[Source texts of formatted documents]
--- START ---

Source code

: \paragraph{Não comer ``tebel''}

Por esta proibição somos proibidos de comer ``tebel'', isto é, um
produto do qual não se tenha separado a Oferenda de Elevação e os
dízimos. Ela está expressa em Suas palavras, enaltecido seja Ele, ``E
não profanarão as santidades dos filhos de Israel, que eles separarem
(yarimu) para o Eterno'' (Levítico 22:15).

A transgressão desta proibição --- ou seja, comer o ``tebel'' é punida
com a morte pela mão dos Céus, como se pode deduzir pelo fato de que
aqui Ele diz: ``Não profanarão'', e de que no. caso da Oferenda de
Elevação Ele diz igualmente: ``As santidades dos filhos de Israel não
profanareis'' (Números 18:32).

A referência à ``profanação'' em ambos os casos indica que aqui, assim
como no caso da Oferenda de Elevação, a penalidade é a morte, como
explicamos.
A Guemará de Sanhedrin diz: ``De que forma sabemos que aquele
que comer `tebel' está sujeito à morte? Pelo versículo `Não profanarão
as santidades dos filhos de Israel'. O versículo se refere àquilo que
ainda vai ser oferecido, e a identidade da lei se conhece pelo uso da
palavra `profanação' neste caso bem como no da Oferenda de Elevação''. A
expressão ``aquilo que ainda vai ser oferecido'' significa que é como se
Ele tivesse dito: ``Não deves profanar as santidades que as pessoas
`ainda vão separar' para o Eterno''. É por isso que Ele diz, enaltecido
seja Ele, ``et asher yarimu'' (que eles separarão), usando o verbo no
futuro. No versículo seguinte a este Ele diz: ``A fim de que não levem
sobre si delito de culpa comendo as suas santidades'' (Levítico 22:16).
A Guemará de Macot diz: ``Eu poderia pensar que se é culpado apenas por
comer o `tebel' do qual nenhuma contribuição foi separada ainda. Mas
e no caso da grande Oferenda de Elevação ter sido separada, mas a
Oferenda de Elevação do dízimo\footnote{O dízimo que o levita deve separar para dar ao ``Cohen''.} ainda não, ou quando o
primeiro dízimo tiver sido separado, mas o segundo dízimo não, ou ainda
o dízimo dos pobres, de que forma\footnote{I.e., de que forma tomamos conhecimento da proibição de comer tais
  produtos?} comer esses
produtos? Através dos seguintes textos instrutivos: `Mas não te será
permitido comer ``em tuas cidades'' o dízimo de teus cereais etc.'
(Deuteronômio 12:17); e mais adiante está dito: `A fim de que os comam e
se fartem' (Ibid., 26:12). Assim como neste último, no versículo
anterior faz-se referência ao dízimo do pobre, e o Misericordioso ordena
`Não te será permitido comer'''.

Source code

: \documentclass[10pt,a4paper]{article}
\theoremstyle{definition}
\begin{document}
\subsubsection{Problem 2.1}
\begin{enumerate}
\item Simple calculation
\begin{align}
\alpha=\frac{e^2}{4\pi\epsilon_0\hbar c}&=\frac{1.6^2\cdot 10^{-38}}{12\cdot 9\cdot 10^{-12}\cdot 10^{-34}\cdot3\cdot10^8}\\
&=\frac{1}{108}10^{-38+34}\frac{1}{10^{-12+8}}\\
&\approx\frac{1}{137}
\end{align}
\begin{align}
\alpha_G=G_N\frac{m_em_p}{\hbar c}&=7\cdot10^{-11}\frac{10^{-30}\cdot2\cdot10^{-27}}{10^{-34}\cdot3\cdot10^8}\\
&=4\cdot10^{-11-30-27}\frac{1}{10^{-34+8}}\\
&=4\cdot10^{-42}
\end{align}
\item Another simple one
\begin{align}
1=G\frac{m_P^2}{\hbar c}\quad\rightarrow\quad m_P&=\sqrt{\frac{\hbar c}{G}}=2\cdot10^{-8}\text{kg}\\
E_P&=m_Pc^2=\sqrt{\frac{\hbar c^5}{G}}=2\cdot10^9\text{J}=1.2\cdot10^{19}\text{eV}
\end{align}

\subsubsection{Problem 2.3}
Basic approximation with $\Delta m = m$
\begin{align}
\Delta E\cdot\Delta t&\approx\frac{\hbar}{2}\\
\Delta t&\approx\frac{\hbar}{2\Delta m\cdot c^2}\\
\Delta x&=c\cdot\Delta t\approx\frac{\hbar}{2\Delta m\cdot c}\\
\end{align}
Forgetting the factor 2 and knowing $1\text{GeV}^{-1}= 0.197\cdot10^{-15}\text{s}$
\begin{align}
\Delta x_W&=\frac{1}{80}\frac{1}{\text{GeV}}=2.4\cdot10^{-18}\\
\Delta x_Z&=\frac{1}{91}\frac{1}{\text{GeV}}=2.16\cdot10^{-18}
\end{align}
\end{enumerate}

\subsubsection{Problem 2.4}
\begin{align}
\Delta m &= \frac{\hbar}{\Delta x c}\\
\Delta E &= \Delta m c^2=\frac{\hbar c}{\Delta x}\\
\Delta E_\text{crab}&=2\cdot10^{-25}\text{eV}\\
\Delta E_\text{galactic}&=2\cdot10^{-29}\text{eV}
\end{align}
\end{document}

--- END ---

_REQUIRED WORK_. Go line by line through the data above and report each one that holds the string "morte".

_TASK OUTPUT_.
com a morte pela mão dos Céus, como se pode deduzir pelo fato de que
como no caso da Oferenda de Elevação, a penalidade é a morte, como
que comer `tebel' está sujeito à morte? Pelo versículo `Não profanarão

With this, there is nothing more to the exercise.